Hay que tener en cuenta, además, que pocas semanas antes, el 1 de septiembre, se habría producido otro incidente grave. Un avión comercial de Korean Air se había desviado de su ruta, debido a un error del piloto, y había invadido el espacio aéreo de la URSS. Los militares soviéticos lo tomaron por un espía y lo derribaron. Murieron las 269 personas que viajaban a bordo, entre ellas varios estadounidenses. Ese ataque contra el vuelo 007 de Korean Air podría haber sido equivalente a la explosión del acorazado Maine, que detonó la guerra de Cuba en 1898. Claro que el contexto era muy diferente: la Guerra Fría garantizaba la destrucción mutua asegurada (mutual assured destruction, lo cual da lugar al acrónimo MAD, que significa “loco” en inglés).

El caso es que Petrov no dio aviso a sus superiores. Le pareció extraño que los yanquis iniciaran una guerra con apenas uno o cinco misiles, cuando podían lanzar cientos a la vez. Confió en su intuición y prefirió esperar, a sabiendas de que, si se equivocaba, el resultado podía ser fatal para sus compatriotas y su país. Por suerte para todos, hizo lo correcto. Media hora después (los misiles tardarían menos de treinta minutos en completar su recorrido intercontinental) se comprobó que Estados Unidos no había iniciado ningún ataque. Una curiosa coincidencia entre la inclinación de los rayos del sol y la posición de las nubes de gran altitud confundió a un satélite soviético, que interpretó ciertas señales térmicas como el lanzamiento de misiles.

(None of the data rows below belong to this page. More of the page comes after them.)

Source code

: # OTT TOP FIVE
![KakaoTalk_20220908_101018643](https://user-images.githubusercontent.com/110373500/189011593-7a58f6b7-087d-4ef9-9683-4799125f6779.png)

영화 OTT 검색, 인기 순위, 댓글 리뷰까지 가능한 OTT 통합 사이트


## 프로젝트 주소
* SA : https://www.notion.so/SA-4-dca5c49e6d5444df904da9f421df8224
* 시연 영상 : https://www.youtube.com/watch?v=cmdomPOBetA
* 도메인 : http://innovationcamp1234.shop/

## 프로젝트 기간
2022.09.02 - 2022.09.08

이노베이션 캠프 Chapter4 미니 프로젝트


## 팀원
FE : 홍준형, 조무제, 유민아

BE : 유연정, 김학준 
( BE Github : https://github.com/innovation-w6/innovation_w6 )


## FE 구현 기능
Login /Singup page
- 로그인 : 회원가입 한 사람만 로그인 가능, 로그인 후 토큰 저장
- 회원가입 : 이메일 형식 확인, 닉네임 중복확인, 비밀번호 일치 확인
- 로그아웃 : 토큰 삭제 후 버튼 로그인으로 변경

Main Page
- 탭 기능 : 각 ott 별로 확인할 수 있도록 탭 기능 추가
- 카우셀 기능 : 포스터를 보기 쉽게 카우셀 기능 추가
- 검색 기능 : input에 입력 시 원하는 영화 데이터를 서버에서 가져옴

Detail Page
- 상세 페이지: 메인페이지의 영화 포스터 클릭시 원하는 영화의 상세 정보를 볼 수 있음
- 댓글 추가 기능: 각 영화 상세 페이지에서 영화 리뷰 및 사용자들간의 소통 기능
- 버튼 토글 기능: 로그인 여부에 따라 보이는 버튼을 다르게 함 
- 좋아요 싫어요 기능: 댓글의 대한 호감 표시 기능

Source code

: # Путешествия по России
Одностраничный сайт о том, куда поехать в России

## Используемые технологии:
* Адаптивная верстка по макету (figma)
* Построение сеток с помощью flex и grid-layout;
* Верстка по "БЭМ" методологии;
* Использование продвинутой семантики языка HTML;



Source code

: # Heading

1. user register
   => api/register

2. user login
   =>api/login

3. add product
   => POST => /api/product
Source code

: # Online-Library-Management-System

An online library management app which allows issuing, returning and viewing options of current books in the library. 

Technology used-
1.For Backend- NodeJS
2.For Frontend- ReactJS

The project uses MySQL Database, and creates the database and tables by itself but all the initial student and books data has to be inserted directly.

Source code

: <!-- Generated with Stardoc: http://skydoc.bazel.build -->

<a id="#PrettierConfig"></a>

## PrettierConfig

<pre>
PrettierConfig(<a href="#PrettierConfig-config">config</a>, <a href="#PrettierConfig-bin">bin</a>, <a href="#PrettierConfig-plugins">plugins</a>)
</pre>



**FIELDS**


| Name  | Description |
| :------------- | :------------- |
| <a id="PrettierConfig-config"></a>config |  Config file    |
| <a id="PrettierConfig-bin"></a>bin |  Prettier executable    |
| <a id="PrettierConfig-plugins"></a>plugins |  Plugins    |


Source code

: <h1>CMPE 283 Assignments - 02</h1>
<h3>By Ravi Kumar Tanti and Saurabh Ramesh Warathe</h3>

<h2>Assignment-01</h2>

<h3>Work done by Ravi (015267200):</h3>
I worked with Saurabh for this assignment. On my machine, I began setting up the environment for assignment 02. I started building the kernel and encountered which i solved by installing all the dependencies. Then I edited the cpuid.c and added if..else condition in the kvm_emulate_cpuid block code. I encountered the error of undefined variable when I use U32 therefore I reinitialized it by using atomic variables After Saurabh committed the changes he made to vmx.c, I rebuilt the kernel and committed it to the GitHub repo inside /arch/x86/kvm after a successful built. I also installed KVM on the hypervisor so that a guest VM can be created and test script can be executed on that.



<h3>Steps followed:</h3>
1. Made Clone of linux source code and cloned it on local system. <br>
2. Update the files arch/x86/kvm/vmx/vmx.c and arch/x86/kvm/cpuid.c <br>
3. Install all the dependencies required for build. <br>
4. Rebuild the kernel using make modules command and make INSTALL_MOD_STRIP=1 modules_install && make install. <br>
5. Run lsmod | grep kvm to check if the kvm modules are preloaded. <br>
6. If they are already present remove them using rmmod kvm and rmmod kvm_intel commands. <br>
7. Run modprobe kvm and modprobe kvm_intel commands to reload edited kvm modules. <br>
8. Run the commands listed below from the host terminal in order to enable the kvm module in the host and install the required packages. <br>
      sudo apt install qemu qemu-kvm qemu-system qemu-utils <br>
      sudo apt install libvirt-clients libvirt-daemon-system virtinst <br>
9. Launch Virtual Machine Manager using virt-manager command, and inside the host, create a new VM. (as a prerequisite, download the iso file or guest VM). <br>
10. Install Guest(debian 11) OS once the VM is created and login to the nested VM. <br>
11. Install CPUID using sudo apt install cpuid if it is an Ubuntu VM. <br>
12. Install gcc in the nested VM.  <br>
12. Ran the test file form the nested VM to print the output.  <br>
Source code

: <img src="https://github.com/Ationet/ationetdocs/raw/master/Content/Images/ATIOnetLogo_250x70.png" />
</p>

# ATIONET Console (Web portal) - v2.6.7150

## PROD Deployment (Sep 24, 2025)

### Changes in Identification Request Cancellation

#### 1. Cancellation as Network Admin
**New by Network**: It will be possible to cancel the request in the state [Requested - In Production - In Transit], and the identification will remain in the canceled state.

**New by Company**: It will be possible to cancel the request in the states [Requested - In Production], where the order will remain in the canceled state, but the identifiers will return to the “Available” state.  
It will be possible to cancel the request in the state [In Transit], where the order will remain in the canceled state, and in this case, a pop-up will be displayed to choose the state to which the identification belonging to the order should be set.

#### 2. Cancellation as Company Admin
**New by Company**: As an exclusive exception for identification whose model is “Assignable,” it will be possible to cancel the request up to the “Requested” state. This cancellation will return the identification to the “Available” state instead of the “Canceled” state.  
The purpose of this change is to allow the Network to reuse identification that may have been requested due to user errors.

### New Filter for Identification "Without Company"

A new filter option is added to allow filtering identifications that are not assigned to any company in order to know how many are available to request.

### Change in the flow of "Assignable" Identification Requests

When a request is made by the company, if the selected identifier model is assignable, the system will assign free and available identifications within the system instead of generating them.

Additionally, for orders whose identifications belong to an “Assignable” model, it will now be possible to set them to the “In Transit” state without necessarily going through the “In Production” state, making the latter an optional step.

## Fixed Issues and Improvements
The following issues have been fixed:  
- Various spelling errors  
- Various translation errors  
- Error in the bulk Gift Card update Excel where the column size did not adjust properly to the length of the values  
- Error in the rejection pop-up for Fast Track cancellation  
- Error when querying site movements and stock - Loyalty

En un primer momento, Petrov fue felicitado por el general Yury Votintsev, uno de sus superiores inmediatos. Sin embargo, luego fue degradado, a causa de haber incumplido las normas de seguridad nacional. El episodio solo se conoció en los años 90, tras la desintegración de la URSS, cuando Votintsev publicó sus memorias. En 2004 Petrov recibió el World Citizen Award y dos años después fue homenajeado por las Naciones Unidas. Murió en mayo del año pasado, pero la noticia —al igual que la del acto heroico que justificó su existencia— tardó en conocerse: se supo recién en septiembre.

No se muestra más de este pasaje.